• _Exercise objective_
Scan the records below, and wherever a line has the word "field", pull it out.

• _Data for this task_
== == ==

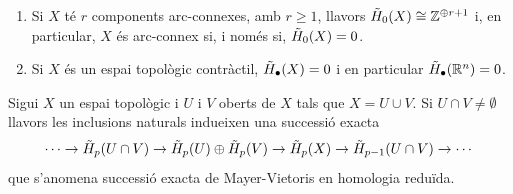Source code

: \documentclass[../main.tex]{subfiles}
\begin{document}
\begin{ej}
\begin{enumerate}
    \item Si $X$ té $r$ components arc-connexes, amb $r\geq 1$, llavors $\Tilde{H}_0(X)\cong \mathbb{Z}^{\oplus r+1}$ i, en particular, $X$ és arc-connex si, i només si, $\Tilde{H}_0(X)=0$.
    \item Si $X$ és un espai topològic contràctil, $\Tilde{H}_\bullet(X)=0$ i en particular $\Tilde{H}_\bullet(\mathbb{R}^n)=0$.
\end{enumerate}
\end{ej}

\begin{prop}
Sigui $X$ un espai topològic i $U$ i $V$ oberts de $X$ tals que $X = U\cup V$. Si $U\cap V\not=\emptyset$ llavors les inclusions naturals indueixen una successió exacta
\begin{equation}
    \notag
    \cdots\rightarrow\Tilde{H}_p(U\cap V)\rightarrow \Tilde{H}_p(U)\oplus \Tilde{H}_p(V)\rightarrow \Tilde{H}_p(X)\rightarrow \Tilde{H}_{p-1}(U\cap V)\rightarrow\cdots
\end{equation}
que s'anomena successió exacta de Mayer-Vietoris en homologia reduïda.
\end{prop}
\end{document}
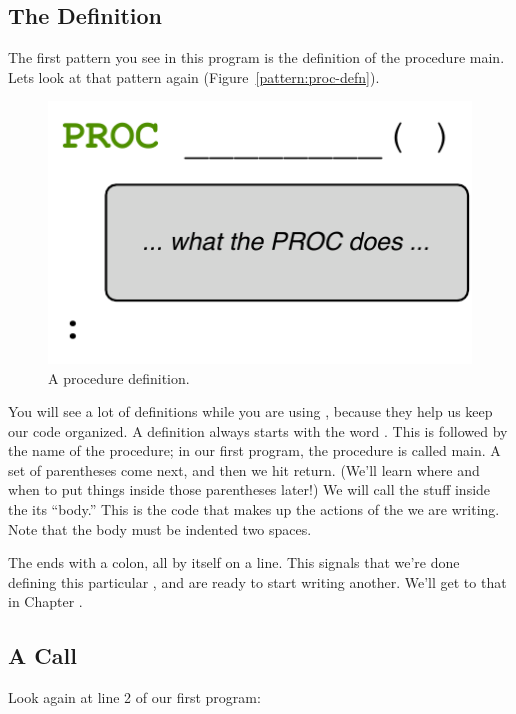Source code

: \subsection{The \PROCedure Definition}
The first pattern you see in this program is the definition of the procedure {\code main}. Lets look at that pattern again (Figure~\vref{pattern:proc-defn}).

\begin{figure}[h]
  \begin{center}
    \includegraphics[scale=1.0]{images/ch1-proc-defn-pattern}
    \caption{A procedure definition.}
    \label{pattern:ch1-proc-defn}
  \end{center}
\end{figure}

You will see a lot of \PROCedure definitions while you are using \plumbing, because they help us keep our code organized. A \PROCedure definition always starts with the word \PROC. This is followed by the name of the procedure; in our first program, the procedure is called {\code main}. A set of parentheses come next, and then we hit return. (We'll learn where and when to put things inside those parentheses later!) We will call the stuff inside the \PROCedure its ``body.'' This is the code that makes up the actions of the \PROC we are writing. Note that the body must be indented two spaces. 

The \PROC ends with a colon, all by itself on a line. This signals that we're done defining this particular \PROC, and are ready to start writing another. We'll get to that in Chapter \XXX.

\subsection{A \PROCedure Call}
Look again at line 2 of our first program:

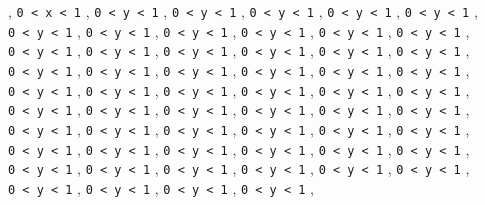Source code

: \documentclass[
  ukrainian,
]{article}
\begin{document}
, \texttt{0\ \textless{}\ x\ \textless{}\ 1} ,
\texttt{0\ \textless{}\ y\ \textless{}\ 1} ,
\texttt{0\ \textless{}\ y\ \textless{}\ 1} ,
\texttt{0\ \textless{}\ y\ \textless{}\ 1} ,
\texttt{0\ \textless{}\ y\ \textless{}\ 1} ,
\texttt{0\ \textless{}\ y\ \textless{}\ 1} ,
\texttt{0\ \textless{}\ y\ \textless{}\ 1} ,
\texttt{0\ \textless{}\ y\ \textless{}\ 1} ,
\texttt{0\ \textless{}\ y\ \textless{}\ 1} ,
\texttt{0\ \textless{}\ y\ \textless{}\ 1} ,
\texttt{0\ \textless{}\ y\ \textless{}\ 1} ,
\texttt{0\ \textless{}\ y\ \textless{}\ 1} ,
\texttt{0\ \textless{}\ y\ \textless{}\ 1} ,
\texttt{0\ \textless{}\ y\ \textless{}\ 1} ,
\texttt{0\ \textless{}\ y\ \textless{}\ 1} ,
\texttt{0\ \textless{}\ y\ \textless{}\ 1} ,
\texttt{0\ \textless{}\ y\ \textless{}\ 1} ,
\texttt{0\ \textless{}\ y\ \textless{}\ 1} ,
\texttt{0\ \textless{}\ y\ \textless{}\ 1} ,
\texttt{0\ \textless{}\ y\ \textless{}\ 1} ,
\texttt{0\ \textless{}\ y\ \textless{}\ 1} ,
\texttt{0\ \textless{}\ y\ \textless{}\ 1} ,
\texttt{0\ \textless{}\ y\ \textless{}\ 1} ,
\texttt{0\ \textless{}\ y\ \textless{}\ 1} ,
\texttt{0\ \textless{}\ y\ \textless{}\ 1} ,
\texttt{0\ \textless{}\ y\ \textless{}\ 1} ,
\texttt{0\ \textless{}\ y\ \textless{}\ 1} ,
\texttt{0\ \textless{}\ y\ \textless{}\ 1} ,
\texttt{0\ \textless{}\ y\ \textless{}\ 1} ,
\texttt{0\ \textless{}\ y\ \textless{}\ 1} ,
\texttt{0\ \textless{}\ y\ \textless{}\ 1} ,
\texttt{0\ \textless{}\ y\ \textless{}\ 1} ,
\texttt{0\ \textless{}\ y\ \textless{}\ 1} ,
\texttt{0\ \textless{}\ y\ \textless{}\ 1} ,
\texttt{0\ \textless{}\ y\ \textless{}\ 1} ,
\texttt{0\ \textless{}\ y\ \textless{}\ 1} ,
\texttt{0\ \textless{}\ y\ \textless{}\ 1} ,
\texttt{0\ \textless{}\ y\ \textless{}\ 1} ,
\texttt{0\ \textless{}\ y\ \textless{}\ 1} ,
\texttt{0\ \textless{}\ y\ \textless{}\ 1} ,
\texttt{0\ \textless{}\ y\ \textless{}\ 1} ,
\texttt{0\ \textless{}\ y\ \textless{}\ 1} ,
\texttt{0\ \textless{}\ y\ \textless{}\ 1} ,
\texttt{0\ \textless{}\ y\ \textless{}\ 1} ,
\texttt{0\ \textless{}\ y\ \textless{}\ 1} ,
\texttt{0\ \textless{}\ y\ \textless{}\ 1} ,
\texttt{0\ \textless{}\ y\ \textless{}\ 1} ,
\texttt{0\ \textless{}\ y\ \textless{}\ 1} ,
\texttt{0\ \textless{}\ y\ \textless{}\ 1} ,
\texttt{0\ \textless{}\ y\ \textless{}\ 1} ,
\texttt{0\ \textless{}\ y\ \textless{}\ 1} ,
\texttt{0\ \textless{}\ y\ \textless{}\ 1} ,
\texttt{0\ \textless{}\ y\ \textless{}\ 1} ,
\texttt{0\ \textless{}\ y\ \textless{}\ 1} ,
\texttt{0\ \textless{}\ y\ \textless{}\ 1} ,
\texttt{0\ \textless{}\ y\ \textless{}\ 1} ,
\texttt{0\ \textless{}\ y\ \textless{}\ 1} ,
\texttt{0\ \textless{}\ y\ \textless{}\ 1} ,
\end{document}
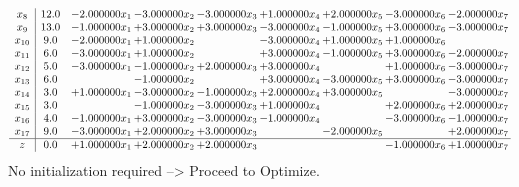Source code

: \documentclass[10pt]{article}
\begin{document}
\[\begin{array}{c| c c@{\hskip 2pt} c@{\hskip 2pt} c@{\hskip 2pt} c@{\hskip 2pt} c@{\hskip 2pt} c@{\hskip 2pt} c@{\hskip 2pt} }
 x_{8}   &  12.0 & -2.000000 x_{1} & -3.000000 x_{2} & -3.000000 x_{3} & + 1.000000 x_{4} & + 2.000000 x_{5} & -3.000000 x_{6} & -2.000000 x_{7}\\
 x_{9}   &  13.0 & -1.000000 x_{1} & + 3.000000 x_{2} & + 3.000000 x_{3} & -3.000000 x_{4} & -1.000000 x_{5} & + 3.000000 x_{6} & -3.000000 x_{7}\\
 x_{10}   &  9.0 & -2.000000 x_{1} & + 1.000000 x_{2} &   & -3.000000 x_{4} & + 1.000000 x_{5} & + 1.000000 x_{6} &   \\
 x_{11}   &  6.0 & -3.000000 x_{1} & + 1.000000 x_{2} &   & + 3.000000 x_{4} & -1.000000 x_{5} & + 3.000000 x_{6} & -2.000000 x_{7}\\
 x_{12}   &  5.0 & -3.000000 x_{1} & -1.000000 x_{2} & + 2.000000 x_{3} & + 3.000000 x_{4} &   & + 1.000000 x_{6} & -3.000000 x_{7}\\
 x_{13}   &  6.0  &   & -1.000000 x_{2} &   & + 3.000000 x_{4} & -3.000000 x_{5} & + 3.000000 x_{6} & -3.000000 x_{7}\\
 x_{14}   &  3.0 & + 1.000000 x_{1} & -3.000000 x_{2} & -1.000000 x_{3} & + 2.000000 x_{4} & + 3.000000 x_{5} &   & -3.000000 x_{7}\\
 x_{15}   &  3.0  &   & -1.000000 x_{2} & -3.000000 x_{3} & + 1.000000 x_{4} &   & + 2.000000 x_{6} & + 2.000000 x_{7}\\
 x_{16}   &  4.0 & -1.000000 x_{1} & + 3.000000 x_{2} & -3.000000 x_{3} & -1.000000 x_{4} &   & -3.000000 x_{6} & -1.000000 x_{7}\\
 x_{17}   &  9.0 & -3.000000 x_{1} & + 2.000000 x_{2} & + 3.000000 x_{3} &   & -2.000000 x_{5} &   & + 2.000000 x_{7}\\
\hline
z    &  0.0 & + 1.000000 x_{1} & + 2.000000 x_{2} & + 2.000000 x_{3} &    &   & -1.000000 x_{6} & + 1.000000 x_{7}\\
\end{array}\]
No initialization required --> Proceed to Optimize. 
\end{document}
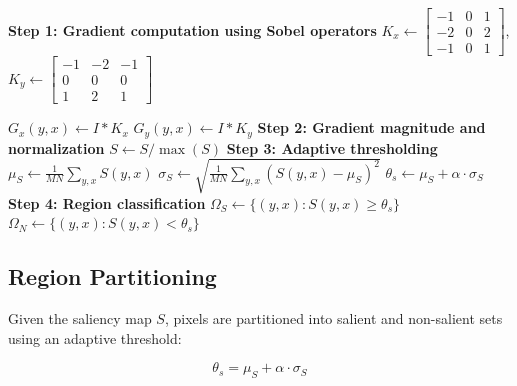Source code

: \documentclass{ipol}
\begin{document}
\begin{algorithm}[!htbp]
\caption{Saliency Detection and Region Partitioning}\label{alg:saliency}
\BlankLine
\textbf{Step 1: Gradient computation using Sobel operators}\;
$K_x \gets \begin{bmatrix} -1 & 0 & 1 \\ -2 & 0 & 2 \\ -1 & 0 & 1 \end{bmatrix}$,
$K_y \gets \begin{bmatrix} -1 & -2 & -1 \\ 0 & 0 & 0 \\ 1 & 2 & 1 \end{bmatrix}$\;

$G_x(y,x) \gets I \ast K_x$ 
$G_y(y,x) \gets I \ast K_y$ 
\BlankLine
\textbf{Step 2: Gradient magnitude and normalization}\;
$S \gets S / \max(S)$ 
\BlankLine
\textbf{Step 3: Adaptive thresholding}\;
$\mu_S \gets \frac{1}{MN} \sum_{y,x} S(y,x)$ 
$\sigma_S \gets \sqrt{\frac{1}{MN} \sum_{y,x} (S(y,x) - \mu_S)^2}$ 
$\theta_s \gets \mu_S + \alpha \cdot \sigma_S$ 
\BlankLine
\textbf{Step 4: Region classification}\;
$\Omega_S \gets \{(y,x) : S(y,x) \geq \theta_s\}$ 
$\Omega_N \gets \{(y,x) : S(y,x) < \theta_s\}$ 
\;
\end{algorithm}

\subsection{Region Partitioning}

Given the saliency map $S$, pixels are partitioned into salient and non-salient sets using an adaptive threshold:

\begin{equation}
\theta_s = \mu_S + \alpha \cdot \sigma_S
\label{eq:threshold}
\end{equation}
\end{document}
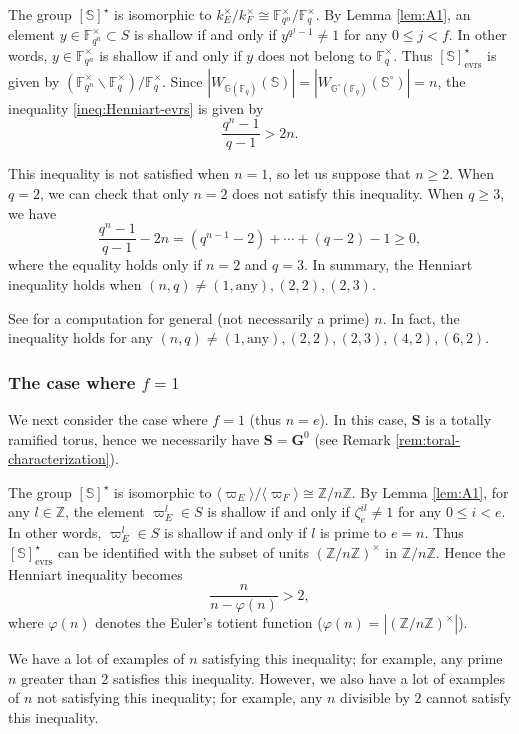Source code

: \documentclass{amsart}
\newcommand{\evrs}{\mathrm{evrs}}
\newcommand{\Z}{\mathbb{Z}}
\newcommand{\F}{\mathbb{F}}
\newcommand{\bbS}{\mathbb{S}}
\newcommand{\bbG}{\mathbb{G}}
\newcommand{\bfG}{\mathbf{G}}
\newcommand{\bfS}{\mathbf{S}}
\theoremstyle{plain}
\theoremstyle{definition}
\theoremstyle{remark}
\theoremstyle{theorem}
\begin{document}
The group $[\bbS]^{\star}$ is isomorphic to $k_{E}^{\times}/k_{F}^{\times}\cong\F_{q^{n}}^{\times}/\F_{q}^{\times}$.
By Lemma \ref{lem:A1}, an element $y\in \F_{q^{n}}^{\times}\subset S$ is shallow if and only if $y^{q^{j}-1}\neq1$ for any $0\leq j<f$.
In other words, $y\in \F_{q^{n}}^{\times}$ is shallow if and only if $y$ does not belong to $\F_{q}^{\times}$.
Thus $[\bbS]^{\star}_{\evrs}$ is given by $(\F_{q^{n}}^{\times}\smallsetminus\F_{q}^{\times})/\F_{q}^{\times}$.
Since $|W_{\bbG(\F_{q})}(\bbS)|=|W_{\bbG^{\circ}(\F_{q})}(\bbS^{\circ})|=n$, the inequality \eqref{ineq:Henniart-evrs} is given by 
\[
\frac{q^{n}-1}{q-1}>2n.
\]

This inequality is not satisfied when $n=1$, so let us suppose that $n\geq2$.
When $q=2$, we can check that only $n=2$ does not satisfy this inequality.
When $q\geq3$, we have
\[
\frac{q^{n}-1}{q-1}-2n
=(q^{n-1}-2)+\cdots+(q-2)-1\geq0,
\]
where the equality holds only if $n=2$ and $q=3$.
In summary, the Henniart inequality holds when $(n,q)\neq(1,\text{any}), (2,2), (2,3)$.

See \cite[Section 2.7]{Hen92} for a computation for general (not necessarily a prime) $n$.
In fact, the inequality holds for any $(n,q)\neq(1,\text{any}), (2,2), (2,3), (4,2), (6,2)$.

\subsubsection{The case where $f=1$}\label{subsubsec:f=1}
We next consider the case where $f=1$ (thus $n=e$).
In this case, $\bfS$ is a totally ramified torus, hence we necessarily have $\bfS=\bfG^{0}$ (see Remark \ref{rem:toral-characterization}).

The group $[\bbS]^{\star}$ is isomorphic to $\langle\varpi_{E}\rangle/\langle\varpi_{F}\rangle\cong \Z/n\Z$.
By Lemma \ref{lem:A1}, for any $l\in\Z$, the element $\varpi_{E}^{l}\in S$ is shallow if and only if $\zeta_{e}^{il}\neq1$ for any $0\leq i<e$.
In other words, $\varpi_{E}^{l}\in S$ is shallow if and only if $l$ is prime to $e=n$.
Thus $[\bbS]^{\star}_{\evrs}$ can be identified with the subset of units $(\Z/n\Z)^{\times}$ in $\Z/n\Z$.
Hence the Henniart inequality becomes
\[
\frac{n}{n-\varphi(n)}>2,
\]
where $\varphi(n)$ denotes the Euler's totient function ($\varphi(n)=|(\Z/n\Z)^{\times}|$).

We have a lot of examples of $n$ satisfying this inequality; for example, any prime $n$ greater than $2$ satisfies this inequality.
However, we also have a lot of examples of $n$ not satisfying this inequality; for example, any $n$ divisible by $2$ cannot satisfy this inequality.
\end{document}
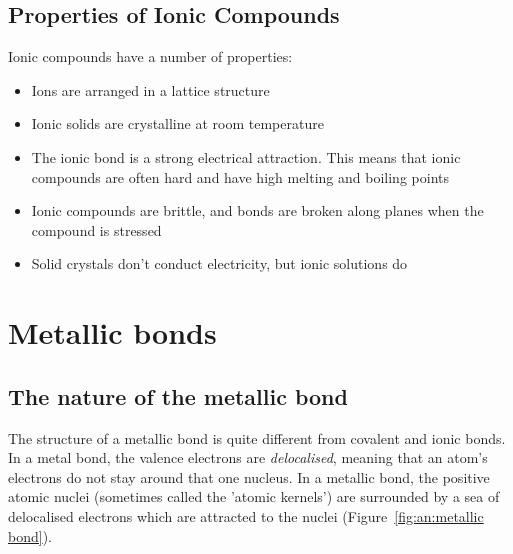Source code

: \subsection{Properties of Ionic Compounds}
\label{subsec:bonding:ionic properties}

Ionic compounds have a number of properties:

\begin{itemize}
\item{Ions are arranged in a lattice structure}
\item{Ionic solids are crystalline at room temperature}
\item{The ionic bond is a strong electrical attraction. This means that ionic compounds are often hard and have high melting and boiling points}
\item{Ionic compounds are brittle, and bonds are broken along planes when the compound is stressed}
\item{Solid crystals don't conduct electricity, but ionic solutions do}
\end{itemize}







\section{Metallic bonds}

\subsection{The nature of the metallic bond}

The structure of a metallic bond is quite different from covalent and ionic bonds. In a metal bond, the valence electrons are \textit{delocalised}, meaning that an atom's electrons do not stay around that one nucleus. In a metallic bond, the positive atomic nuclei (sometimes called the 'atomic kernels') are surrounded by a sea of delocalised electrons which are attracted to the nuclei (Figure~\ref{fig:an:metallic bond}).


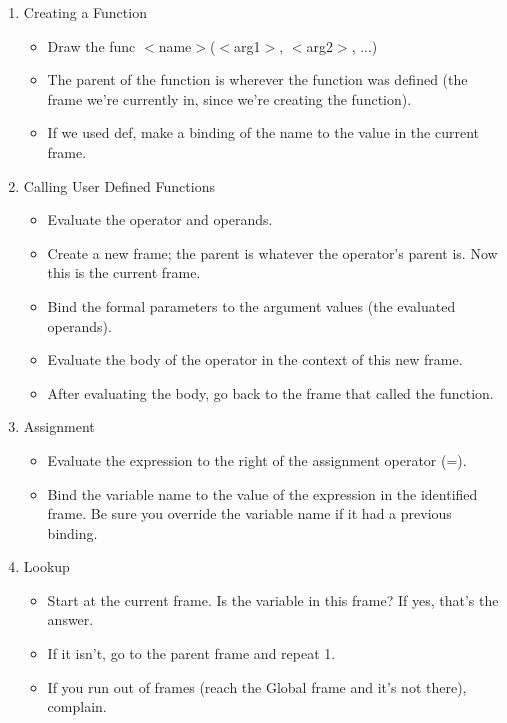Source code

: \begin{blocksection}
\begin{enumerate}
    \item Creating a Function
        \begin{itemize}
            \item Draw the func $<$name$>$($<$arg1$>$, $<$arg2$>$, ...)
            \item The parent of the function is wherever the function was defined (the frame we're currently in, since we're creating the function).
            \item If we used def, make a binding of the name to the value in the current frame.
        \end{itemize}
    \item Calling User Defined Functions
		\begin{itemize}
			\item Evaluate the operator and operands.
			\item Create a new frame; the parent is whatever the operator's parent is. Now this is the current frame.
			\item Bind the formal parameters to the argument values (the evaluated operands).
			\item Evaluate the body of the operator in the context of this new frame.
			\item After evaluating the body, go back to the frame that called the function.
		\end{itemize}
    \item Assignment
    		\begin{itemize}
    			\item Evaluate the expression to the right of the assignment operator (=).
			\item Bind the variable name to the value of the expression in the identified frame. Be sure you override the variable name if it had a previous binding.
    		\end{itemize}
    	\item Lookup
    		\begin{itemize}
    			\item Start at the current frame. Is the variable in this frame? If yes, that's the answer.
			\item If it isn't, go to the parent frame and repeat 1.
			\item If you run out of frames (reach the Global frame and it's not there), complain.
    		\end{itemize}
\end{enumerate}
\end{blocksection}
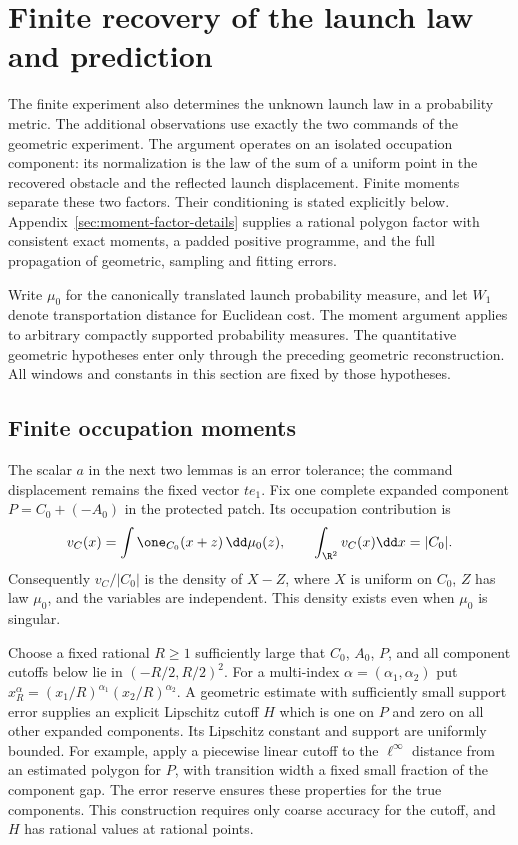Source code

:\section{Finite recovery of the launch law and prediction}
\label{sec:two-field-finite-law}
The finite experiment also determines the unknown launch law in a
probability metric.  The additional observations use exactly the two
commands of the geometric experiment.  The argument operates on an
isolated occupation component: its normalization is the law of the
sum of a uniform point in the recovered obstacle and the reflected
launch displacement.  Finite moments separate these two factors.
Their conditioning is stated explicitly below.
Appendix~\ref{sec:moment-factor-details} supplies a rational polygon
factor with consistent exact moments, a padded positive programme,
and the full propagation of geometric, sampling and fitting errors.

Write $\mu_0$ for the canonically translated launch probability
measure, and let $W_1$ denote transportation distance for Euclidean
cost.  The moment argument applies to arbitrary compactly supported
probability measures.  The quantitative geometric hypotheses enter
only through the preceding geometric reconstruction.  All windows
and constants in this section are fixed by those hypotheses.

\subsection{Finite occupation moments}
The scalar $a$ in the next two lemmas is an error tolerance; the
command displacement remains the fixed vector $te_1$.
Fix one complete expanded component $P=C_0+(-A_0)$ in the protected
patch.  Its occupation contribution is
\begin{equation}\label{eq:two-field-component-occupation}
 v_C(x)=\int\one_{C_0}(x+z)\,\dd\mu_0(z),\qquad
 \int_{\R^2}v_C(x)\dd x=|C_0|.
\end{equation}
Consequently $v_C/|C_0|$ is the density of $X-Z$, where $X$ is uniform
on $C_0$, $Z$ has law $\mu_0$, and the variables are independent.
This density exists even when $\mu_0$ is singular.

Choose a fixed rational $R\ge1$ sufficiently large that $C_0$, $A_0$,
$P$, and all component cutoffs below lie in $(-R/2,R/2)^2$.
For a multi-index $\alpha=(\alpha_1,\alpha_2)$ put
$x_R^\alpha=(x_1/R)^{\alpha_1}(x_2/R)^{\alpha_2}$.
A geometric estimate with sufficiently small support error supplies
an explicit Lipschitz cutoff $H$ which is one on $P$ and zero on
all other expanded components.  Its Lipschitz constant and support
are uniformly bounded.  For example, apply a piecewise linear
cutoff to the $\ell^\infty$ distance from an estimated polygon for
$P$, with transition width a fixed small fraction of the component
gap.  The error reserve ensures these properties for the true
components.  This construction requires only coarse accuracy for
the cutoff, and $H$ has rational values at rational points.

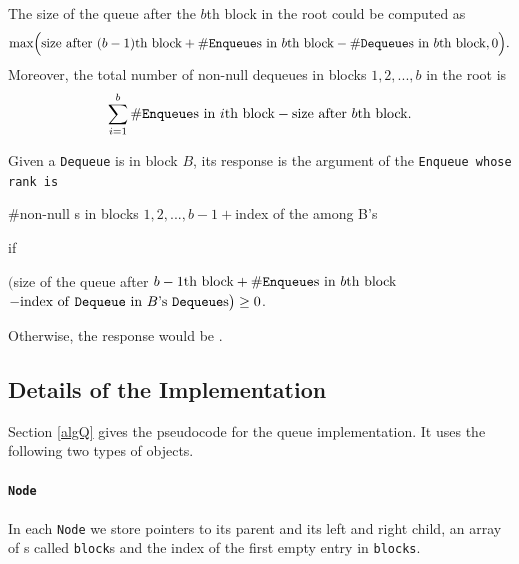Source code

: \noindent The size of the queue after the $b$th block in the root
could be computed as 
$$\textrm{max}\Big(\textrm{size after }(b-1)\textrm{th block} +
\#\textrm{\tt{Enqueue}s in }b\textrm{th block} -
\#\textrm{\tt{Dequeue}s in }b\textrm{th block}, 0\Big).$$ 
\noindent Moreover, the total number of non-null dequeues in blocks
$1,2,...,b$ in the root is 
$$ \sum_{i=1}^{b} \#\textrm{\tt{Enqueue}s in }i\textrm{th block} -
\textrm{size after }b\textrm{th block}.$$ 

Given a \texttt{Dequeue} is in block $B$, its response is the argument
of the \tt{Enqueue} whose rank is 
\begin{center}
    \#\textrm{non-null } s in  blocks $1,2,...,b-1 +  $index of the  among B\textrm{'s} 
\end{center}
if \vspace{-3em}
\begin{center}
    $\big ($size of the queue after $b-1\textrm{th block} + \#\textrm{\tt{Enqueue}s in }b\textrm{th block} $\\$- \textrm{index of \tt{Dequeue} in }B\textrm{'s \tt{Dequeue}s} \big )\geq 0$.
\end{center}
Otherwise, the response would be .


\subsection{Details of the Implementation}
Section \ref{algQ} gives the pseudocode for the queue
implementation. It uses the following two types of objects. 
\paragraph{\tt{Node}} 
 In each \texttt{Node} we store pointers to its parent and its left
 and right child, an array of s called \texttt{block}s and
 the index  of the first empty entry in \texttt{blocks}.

== == ==

• _Output for this exercise_
\label{sec:two-field-finite-law}
\begin{equation}\label{eq:two-field-component-occupation}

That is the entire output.